[ Galerie nationale du Jeu de Paume]

 

Sean Scully


( Texte extrait du petit journal mis à la disposition des visiteurs au Jeu de Paume )
Peintre d'origine irlandaise, Sean Scully créé depuis le début des années 70 une oeuvre abstraite, traversée par les questionnements du post-minimalisme. Héritier de l'esthetique sérielle, Scully en refuse le pur formalisme et cherche à "humaniser l'art abstrait" en lui insufflant une qualité émotionnelle spécifique. Incarnation charnelle-"sexuelle", dit volontiers l'artiste- de ses émotions, les tableaux de Scully évoluent vers une monumentalité clairement perceptible dans les oeuvres présentées. Le cycle des Catherine Paintings commence lorsque l'artiste decide de choisir une peinture significative de sa production annuelle et de la dédier à sa femme, Catherine Lee, peintre également. Sans constituer à proprement parler une rétrospective, cet ensemble, conservé par le couple, permet de suivre à grands trait l'évolution du travail de Scully depuis 1979. Les Floating Paintings, qui appartiennent à sa production la plus récente, sont montrées ici pour la première fois.



"Catherine" 1994
Huile sur toile
(© Fred Scruten,Dorothy Zeidman,D.R Jeu de Paume)

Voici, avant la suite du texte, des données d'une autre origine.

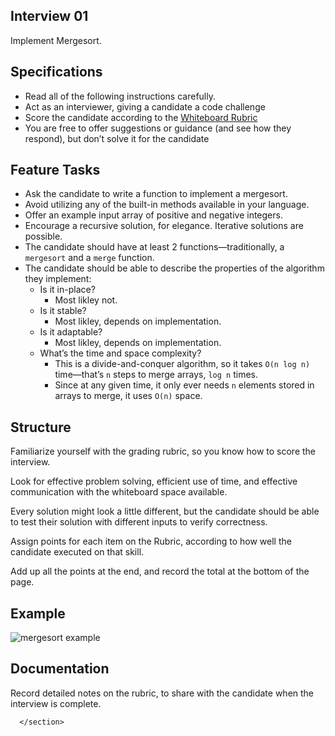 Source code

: <section style="height: auto;">
        <h1 id="interview-01">Interview 01</h1>

<p>Implement Mergesort.</p>

<h2 id="specifications">Specifications</h2>

<ul>
  <li>Read all of the following instructions carefully.</li>
  <li>Act as an interviewer, giving a candidate a code challenge</li>
  <li>Score the candidate according to the <a href="https://docs.google.com/spreadsheets/d/1scthkmARfzAFZrSYAp6LA2coOaoWUWbSzMbtIU4jcHw" target="_blank">Whiteboard Rubric</a></li>
  <li>You are free to offer suggestions or guidance (and see how they respond),  but don’t solve it for the candidate</li>
</ul>

<h2 id="feature-tasks">Feature Tasks</h2>

<ul>
  <li>Ask the candidate to write a function to implement a mergesort.</li>
  <li>Avoid utilizing any of the built-in methods available in your language.</li>
  <li>Offer an example input array of positive and negative integers.</li>
  <li>Encourage a recursive solution, for elegance. Iterative solutions are possible.</li>
  <li>The candidate should have at least 2 functions—traditionally, a <code class="language-plaintext highlighter-rouge">mergesort</code> and a <code class="language-plaintext highlighter-rouge">merge</code> function.</li>
  <li>The candidate should be able to describe the properties of the algorithm they implement:
    <ul>
      <li>Is it in-place?
        <ul>
          <li>Most likley not.</li>
        </ul>
      </li>
      <li>Is it stable?
        <ul>
          <li>Most likley, depends on implementation.</li>
        </ul>
      </li>
      <li>Is it adaptable?
        <ul>
          <li>Most likley, depends on implementation.</li>
        </ul>
      </li>
      <li>What’s the time and space complexity?
        <ul>
          <li>This is a divide-and-conquer algorithm, so it takes <code class="language-plaintext highlighter-rouge">O(n log n)</code> time—that’s <code class="language-plaintext highlighter-rouge">n</code> steps to merge arrays, <code class="language-plaintext highlighter-rouge">log n</code> times.</li>
          <li>Since at any given time, it only ever needs <code class="language-plaintext highlighter-rouge">n</code> elements stored in arrays to merge, it uses <code class="language-plaintext highlighter-rouge">O(n)</code> space.</li>
        </ul>
      </li>
    </ul>
  </li>
</ul>

<h2 id="structure">Structure</h2>

<p>Familiarize yourself with the grading rubric, so you know how to score the interview.</p>

<p>Look for effective problem solving, efficient use of time, and effective communication with the whiteboard space available.</p>

<p>Every solution might look a little different, but the candidate should be able to test their solution with different inputs to verify correctness.</p>

<p>Assign points for each item on the Rubric, according to how well the candidate executed on that skill.</p>

<p>Add up all the points at the end, and record the total at the bottom of the page.</p>

<h2 id="example">Example</h2>

<p><img src="/common_curriculum/data_structures_and_algorithms/Code_401/class-29/Merge_sort_algorithm_diagram.png" alt="mergesort example"></p>

<h2 id="documentation">Documentation</h2>

<p>Record detailed notes on the rubric, to share with the candidate when the interview is complete.</p>


      </section>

Né à Dublin en l945, Sean Scully est issu d'une famille modeste, émigrée en Angleterre en 1949. Encore adolescent, il travaille comme apprenti chez un imprimeur et à 20 ans,il commence des études artistiques au Croydon College of Art de Londres.Après 1968, il poursuit sa formation jusqu'en 1973 à l'Université de Newcastle, dans le nord de l'Angleterre. Au cours de son apprentis-sage,il se familiarise avec les techniques de représentation figurative. Son goût déjà affirme pour la couleur l'amène à s'intéresser aux peintres fauves. Mais la découverte de l'art abstrait, et en particulier de l'expressionnisme abstrait américain, lui ouvre des perspectives qui l'écartent définitivement de la figuration. Scully s'engage alors dans cette voie avec ferveur. "L'art abstrait est l'art spirituel de notre temps", dit l'artiste,qui se nourrit des oeuvres de Rothko ou Mondrian. A ce dernier, dont il admire l'ascese formelle et la quête spirituelle, il emprunte le principe de réduction des moyens picturaux à deux composantes essentielles:la ligne - qui évoluera en bande - et la couleur. Dans sa première exposition personnelle (Londres, 1973), ces éléments sont déclinés en grandes grilles colorées qui révèlent l'influence directe de l'Optical Art et des recherches de Bridget Riley.





"Catherine" 1993
Huile sur toile
(© Fred Scruten,Dorothy Zeidman , D.R Jeu de Paume)


En 1975, après deux ans d'enseignement dans des écoles d'art londoniennes, Scully est affecté par de profonds bouleversements dans sa vie privée, que traduit une série de petits formats intitulée Change. Ayant obtenu une bourse du gouvernement américain, il décide de s'installer a New York.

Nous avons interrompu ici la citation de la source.